Your goal:
Copy each line of the records that includes "サリシノハラ".

Information:
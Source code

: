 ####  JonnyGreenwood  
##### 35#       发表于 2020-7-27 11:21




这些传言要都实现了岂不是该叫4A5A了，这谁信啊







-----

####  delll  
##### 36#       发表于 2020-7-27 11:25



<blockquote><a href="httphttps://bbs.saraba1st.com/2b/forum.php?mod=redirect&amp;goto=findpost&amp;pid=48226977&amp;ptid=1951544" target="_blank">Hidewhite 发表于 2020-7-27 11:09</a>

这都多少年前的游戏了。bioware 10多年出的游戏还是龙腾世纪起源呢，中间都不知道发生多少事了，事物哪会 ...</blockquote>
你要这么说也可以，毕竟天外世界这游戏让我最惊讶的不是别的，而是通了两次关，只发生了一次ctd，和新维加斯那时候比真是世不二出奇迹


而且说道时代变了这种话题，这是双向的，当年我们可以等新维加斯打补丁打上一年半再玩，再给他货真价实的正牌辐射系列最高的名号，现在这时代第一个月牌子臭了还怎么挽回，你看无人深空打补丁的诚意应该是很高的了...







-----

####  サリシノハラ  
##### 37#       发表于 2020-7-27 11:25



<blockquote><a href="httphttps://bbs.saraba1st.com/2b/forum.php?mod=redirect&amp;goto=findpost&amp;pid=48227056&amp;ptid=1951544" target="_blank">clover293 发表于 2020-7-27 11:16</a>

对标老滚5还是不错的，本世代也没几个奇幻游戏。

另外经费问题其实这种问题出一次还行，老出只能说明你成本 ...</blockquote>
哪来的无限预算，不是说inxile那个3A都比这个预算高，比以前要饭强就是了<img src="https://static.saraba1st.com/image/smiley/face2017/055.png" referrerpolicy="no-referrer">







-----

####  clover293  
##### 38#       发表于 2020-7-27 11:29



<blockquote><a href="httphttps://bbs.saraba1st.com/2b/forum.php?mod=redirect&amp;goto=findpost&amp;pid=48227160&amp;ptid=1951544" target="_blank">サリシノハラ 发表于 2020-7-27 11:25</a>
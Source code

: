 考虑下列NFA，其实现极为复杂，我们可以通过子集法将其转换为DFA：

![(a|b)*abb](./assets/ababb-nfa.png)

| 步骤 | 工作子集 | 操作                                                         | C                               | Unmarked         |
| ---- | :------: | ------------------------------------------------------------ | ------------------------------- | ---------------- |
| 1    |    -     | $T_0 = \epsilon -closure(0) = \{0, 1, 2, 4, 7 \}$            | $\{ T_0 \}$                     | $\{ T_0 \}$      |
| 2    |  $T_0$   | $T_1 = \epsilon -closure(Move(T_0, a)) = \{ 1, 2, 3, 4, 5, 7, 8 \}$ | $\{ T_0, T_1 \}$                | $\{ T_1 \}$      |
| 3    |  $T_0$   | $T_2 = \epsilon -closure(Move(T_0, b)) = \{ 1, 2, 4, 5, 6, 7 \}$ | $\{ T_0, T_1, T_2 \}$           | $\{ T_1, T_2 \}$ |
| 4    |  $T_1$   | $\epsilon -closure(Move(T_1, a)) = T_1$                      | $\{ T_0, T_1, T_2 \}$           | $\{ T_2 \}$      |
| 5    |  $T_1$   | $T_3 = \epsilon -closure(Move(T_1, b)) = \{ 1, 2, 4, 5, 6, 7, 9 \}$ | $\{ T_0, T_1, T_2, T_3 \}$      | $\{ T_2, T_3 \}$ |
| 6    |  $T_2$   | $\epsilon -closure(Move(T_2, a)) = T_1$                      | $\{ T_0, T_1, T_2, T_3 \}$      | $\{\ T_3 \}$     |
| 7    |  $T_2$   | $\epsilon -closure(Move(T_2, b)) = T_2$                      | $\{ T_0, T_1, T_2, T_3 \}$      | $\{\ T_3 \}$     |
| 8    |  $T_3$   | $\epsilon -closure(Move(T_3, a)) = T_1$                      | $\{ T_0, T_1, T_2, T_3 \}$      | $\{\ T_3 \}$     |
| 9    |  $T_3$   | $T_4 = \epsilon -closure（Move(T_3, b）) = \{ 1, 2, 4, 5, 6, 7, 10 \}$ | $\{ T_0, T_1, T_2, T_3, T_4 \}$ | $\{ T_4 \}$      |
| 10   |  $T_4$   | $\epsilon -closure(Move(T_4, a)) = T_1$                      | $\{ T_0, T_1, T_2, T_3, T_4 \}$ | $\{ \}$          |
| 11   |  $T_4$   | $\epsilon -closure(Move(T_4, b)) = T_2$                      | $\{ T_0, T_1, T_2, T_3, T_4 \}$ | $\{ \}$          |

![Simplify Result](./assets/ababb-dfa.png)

Written response:
####  サリシノハラ  
<blockquote><a href="httphttps://bbs.saraba1st.com/2b/forum.php?mod=redirect&amp;goto=findpost&amp;pid=48227160&amp;ptid=1951544" target="_blank">サリシノハラ 发表于 2020-7-27 11:25</a>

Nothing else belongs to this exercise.